▶ [What you will do]:
Look through the records, and wherever the string "Formulario" turns up, copy out that line.

:: Extracted records

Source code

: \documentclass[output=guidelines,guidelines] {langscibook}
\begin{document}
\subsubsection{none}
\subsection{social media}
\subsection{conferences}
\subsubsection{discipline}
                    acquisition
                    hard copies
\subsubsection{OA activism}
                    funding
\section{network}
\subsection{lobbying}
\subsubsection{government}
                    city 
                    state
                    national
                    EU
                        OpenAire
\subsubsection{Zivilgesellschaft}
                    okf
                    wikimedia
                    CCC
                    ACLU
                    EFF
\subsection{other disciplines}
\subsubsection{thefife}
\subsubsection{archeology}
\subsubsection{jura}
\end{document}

::::
:: Extracted records

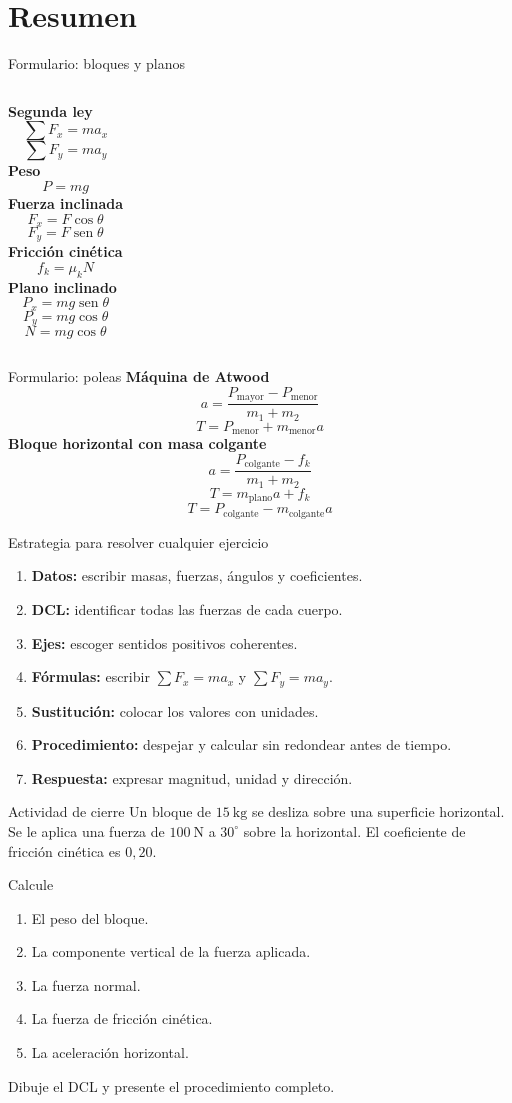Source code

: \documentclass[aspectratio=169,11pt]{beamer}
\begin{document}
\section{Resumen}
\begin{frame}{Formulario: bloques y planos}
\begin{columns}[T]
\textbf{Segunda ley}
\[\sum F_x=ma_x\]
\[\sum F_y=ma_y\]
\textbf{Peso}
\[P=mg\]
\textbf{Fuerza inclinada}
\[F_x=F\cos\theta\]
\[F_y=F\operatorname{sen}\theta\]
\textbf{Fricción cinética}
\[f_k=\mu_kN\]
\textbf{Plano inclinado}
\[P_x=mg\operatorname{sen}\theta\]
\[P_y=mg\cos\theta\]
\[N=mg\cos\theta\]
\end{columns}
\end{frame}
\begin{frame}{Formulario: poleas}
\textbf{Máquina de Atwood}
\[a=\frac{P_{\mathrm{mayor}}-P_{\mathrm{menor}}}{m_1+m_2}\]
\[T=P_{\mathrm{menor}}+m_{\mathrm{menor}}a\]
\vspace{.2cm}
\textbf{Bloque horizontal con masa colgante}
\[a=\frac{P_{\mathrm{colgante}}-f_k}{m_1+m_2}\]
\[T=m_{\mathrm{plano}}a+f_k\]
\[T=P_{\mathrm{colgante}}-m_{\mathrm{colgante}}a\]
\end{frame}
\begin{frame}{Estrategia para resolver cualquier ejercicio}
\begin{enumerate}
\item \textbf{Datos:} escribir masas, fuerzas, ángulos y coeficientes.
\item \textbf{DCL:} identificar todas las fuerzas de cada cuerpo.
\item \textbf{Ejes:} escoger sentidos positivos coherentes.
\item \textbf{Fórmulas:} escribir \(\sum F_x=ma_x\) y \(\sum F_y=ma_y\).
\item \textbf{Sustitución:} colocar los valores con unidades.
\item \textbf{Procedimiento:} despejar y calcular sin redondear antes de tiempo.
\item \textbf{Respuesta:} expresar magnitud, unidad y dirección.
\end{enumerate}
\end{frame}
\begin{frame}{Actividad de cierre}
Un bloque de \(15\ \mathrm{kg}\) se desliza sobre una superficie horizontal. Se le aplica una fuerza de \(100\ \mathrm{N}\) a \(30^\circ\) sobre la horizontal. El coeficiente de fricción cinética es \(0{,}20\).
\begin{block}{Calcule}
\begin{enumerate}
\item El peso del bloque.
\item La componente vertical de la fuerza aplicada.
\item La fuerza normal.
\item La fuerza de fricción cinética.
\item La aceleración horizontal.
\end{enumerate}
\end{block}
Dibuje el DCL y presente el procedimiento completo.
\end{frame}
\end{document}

::::

▶ [Completed exercise]:
\begin{frame}{Formulario: bloques y planos}
\begin{frame}{Formulario: poleas}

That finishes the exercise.